#### Task prompt
Retype exactly the lines from the line with "of the field." to the end of the data, keeping both boundary lines.

######

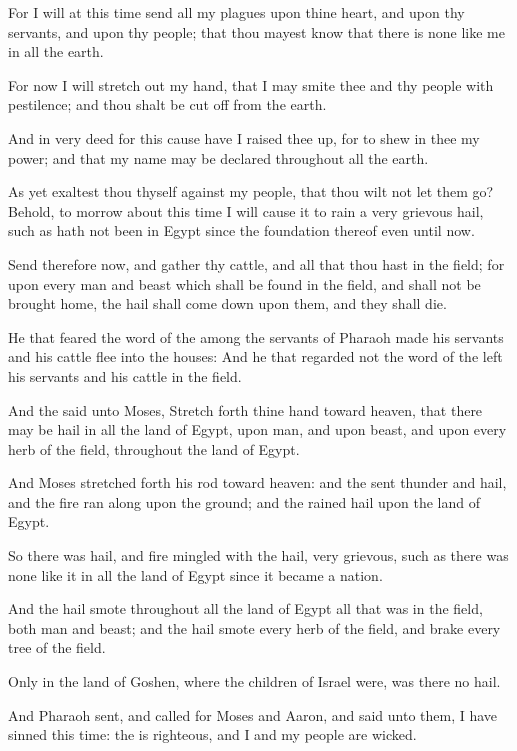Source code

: \Verse For I will at this time send all my plagues upon thine heart, and upon thy servants, and upon thy people; that thou mayest know that there is none like me in all the earth.

\Verse For now I will stretch out my hand, that I may smite thee and thy people with pestilence; and thou shalt be cut off from the earth.

\Verse And in very deed for this cause have I raised thee up, for to shew in thee my power; and that my name may be declared throughout all the earth.

\Verse As yet exaltest thou thyself against my people, that thou wilt not let them go?  \Verse Behold, to morrow about this time I will cause it to rain a very grievous hail, such as hath not been in Egypt since the foundation thereof even until now.

\Verse Send therefore now, and gather thy cattle, and all that thou hast in the field; for upon every man and beast which shall be found in the field, and shall not be brought home, the hail shall come down upon them, and they shall die.

\Verse He that feared the word of the \LORD among the servants of Pharaoh made his servants and his cattle flee into the houses: \Verse And he that regarded not the word of the \LORD left his servants and his cattle in the field.

\Verse And the \LORD said unto Moses, Stretch forth thine hand toward heaven, that there may be hail in all the land of Egypt, upon man, and upon beast, and upon every herb of the field, throughout the land of Egypt.

\Verse And Moses stretched forth his rod toward heaven: and the \LORD sent thunder and hail, and the fire ran along upon the ground; and the \LORD rained hail upon the land of Egypt.

\Verse So there was hail, and fire mingled with the hail, very grievous, such as there was none like it in all the land of Egypt since it became a nation.

\Verse And the hail smote throughout all the land of Egypt all that was in the field, both man and beast; and the hail smote every herb of the field, and brake every tree of the field.

\Verse Only in the land of Goshen, where the children of Israel were, was there no hail.

\Verse And Pharaoh sent, and called for Moses and Aaron, and said unto them, I have sinned this time: the \LORD is righteous, and I and my people are wicked.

######

#### Task result
\Verse And the hail smote throughout all the land of Egypt all that was in the field, both man and beast; and the hail smote every herb of the field, and brake every tree of the field.

\Verse Only in the land of Goshen, where the children of Israel were, was there no hail.

\Verse And Pharaoh sent, and called for Moses and Aaron, and said unto them, I have sinned this time: the \LORD is righteous, and I and my people are wicked.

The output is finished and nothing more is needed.